Information given -
┄┄┄┄┄┄┄┄┄┄

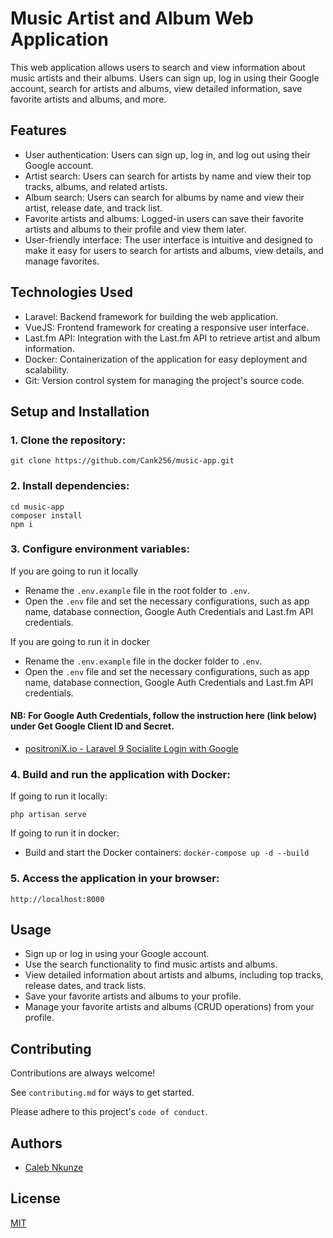 # Music Artist and Album Web Application

This web application allows users to search and view information about music artists and their albums. Users can sign up, log in using their Google account, search for artists and albums, view detailed information, save favorite artists and albums, and more.

## Features

- User authentication: Users can sign up, log in, and log out using their Google account.
- Artist search: Users can search for artists by name and view their top tracks, albums, and related artists.
- Album search: Users can search for albums by name and view their artist, release date, and track list.
- Favorite artists and albums: Logged-in users can save their favorite artists and albums to their profile and view them later.
- User-friendly interface: The user interface is intuitive and designed to make it easy for users to search for artists and albums, view details, and manage favorites.

## Technologies Used

- Laravel: Backend framework for building the web application.
- VueJS: Frontend framework for creating a responsive user interface.
- Last.fm API: Integration with the Last.fm API to retrieve artist and album information.
- Docker: Containerization of the application for easy deployment and scalability.
- Git: Version control system for managing the project's source code.

## Setup and Installation

### 1. Clone the repository:
    git clone https://github.com/Cank256/music-app.git

### 2. Install dependencies:
    cd music-app
    composer install
    npm i

### 3. Configure environment variables:

If you are going to run it locally
- Rename the `.env.example` file in the root folder  to `.env`.
- Open the `.env` file and set the necessary configurations, such as app name, database connection, Google Auth Credentials and Last.fm API credentials.

If you are going to run it in docker
- Rename the `.env.example` file in the docker folder  to `.env`.
- Open the `.env` file and set the necessary configurations, such as app name, database connection, Google Auth Credentials and Last.fm API credentials.

#### NB: For Google Auth Credentials, follow the instruction here (link below) under Get Google Client ID and Secret.
- [positroniX.io - Laravel 9 Socialite Login with Google](https://www.positronx.io/laravel-9-socialite-login-with-google-example-tutorial)

### 4. Build and run the application with Docker:
If going to run it locally:

    php artisan serve

If going to run it in docker:
- Build and start the Docker containers:
    `docker-compose up -d --build`

### 5. Access the application in your browser:
    http://localhost:8000

## Usage
- Sign up or log in using your Google account.
- Use the search functionality to find music artists and albums.
- View detailed information about artists and albums, including top tracks, release dates, and track lists.
- Save your favorite artists and albums to your profile.
- Manage your favorite artists and albums (CRUD operations) from your profile.

## Contributing

Contributions are always welcome!

See `contributing.md` for ways to get started.

Please adhere to this project's `code of conduct`.


## Authors

- [Caleb Nkunze](https://www.github.com/Cank256)


## License

[MIT](https://choosealicense.com/licenses/mit/)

┄┄┄┄┄┄┄┄┄┄

What to do - Reproduce exactly the lines above from the line with "- Build and" to the line with "- Use the search", including both, and add nothing.

Result below -
- Build and start the Docker containers:
    `docker-compose up -d --build`

### 5. Access the application in your browser:
    http://localhost:8000

## Usage
- Sign up or log in using your Google account.
- Use the search functionality to find music artists and albums.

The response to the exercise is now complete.